* **EXERCISE GOAL**:
How many lines in the records below hold the word "adhi"? Answer with the number alone.

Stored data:

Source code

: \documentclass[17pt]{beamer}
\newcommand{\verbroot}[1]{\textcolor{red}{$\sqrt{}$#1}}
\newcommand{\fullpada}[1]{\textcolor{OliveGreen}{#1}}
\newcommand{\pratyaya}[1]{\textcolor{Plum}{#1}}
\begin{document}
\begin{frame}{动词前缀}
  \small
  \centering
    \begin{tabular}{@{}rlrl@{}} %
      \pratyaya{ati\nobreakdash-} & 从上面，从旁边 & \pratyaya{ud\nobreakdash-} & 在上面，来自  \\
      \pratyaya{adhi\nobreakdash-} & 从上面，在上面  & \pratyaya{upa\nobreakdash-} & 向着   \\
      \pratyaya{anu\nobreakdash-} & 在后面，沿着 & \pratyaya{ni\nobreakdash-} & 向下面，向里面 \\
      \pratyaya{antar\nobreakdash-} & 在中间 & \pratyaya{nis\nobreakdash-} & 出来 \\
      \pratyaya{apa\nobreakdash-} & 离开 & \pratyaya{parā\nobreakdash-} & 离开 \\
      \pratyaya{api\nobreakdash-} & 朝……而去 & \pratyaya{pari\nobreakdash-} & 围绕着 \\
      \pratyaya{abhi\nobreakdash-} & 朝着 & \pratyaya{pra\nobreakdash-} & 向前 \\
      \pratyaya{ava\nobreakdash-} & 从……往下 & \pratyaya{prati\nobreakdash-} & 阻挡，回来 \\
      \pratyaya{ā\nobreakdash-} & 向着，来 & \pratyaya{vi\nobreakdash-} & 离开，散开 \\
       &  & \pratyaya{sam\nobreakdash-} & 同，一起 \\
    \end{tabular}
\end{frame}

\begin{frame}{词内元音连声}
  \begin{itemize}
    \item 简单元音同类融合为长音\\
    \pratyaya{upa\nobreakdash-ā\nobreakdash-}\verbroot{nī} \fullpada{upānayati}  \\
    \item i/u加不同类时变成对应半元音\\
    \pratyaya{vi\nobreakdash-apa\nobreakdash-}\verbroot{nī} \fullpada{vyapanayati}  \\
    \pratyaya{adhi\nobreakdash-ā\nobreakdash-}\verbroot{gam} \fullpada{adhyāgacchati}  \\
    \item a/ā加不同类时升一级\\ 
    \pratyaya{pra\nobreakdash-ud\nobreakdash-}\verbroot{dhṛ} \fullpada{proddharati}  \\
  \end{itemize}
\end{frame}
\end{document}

* **RESULT FOR THIS EXERCISE**:
2